Things Past, Love of Things Past. Love in the water, both hope to keep her true love to your beloved one, the other as only this life, to care of each other with sincere love, Mainstay of the sky. And me, but hurt like you, the happiness in this world I gave you all the hurt. Look at the way you always depressed, my mind was broken, I do not good enough to make you so. Love the world, my boyfriend is a failure, and failure to the extreme, even the most basic to bring you no joy, and I, they did not find to make you happy. For you, I really do like a nightmare, really do not hope so, I really do love you, and reality, it is a little bit taken away from me to you, this time I was very helpless, good heartache, and perhaps respect for floor like magic phrase to say:
love Yes the world of two people in the world, one is hard to hold up a blue sky. I know, for you, this is the lonely one day, my boyfriend did not give you any bit of touching reality. Distance, did think that we can step past the cut, now really hindered us. Sometimes a person's world really bored, depressed, pain, and I should have been there to bring you happiness, can not. Instead, more frustration came to your side, I can do nothing, did not help you any help, I have what is the reason I love you. Inner guilt has been deeply hurt me, look at your day's sad, but also make me pain, but my grief, who can tell, could you think I shouted and kicked up a few days to ignore I, and I only own one side silently endured untold suffering, but also older students often accept the goodwill of the Space allows you to both of us said anything, then the identity of these, for me, how painful, watching the other old school pairs of words, and I do not belong to a single series in name, but not They really belong to the list. But in the face greeting them like a joke, I can only seem satisfied with the usual smile to answer, they do not know my kind of I know you a person living in the north of the campus, I have not in your circle to give you preferential treatment to any couple, not give you any recognition of others, I also really good good guilt guilt.
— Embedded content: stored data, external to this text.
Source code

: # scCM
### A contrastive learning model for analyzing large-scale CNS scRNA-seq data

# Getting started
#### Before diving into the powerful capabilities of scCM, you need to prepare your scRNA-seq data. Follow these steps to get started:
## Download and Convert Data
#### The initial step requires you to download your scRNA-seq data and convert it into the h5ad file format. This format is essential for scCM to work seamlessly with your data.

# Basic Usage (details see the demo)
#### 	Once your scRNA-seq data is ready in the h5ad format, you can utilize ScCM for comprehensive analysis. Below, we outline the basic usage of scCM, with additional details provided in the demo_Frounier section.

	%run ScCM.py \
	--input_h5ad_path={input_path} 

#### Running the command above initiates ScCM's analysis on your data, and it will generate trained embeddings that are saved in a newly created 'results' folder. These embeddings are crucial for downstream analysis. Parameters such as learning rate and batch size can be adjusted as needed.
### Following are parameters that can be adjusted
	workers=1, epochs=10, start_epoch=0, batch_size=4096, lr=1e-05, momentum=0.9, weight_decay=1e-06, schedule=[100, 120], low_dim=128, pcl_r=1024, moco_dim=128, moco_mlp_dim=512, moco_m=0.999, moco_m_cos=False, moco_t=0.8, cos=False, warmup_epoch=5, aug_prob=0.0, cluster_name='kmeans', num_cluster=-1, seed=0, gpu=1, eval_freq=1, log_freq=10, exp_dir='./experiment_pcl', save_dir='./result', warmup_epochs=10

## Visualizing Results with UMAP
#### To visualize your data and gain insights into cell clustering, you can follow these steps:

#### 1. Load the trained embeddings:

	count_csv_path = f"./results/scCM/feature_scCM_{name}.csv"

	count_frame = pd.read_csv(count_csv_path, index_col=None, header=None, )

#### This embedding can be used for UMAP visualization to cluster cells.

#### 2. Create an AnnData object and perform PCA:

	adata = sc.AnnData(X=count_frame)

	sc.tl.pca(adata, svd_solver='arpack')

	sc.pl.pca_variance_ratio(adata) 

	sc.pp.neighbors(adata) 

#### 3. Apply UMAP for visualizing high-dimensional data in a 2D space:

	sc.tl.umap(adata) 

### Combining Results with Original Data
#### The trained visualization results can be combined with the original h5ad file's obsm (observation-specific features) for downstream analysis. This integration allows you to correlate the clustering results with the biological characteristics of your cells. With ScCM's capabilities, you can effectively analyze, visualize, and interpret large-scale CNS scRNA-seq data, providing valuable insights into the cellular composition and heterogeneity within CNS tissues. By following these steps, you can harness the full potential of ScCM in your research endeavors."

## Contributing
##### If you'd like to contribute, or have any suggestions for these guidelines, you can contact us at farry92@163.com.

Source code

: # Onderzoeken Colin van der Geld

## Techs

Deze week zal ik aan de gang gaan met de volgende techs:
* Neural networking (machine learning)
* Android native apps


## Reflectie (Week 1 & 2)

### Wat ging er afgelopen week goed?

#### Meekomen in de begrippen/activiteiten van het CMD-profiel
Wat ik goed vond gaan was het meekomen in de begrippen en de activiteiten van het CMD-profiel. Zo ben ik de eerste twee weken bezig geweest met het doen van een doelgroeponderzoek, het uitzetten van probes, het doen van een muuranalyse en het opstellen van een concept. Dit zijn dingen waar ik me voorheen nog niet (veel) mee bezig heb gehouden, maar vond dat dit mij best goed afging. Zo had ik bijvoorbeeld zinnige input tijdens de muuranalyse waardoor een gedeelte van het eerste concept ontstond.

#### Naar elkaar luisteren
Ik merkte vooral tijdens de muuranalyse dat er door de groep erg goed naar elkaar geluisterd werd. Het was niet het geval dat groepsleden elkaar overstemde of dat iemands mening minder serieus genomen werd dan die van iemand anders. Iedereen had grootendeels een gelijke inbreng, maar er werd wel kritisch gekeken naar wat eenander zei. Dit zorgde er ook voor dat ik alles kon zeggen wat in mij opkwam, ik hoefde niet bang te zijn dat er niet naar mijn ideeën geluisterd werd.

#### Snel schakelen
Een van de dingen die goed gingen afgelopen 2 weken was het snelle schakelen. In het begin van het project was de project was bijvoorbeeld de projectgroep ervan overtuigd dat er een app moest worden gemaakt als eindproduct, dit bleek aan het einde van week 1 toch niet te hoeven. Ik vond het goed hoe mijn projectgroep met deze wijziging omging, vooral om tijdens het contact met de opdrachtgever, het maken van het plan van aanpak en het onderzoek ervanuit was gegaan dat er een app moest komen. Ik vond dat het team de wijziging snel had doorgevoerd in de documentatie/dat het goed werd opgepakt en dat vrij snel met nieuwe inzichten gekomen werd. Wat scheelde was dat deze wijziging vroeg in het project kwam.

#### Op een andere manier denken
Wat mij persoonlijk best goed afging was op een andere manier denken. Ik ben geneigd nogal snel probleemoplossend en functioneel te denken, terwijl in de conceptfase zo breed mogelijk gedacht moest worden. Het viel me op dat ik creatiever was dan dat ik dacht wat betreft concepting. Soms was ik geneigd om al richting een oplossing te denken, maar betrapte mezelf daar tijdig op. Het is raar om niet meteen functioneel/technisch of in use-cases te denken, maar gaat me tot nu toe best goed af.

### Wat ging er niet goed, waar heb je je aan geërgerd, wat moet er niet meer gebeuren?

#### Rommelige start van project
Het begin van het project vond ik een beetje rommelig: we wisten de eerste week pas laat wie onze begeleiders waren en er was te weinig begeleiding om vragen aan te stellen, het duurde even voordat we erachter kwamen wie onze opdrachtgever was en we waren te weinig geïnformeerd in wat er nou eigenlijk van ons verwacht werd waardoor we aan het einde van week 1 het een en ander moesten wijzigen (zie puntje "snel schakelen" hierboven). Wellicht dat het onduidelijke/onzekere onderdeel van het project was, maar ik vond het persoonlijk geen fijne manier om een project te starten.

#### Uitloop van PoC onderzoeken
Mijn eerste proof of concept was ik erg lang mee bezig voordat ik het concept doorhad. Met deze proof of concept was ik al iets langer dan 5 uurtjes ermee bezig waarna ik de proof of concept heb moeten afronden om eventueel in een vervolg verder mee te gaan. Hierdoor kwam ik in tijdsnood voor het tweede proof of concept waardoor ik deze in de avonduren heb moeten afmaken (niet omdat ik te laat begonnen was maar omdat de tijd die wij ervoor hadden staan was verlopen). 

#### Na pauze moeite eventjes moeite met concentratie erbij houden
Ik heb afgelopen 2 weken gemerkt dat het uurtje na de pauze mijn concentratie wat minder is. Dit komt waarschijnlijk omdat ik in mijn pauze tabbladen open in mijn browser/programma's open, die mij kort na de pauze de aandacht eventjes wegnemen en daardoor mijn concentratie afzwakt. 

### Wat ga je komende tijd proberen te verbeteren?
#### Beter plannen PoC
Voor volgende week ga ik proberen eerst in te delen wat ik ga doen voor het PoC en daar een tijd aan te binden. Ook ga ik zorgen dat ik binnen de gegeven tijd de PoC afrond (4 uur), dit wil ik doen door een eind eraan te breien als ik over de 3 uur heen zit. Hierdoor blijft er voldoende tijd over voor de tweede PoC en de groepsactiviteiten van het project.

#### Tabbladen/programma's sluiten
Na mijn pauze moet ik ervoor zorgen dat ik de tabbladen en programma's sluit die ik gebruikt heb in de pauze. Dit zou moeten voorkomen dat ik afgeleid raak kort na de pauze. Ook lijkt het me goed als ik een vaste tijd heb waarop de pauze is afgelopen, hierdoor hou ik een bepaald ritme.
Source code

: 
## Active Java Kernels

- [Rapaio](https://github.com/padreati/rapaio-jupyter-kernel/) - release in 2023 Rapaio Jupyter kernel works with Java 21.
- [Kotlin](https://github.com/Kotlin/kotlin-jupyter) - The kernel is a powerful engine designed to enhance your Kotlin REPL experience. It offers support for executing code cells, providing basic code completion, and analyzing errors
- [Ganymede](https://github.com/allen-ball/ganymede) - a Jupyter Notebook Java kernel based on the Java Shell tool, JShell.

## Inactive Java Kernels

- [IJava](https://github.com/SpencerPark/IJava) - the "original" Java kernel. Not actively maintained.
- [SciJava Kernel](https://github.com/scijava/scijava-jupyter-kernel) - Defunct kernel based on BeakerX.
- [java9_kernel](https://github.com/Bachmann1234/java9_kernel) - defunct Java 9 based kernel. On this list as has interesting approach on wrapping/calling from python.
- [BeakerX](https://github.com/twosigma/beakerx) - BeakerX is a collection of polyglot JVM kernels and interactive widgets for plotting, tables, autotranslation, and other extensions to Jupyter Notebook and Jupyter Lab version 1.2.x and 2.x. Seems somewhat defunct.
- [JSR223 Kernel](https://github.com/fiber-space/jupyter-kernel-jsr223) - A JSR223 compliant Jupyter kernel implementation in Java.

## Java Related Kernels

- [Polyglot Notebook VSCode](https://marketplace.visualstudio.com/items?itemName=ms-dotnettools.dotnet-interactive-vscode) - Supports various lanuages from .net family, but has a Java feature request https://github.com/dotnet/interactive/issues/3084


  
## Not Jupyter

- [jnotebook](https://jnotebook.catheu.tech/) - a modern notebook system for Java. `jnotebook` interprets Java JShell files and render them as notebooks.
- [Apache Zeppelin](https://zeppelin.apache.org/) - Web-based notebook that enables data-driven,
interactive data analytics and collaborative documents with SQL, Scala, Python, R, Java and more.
from our understanding of the beginning, is almost nine years, which is eight months, we should have had a lot of sweet memories, and, eventually parting full of scars, perhaps, as you said, I am not the one you can trust, I promise you too much you can not accept, for your future, I am not call the shots, your future belongs only to people you trust, your happiness can only trust in you hands, and I, is not such a person.
do not know when, sadly beautiful string sound heard, and I, still in their own world of pain. Night, slowly put on the cloak of her enchanting, dim lights shining lake lakeside path bent, looking at his distorted shadow, can not help, Sometimes wry smile. I know that we are in love with each other, is true love, but separated for too long, the heart will slow slightly unpleasant, spoiled, do not give you the time, sometimes even angry, do not give you time , so you are unfair. Although our direction is not clear, but I will insist, I believe you will really dear with my peers. I believe you, I believe you that a full and happy eyes.
even if I lost the whole world, I still have you, even without people like you, I'll still love you, I will never betray in your side, you rely on, give you unique. Love is not a dream, and I always believe that there will be more than love, something long, like the feeling between me and you. You have to remember, even if no-one around the world when your baby, you're still my baby, or a princess in my kingdom. We have to stay away from yesterday's dreams, abandon yesterday's nightmare, and go and look for today's dream. Hope you a happy day, dear, stop sad, angry all right. I know, dear, you must be able to forgive all my fault, I am what is wrong and you still kiss of love you can say, what goes wrong, said something to me, really do not want to see children suffering baby eyes.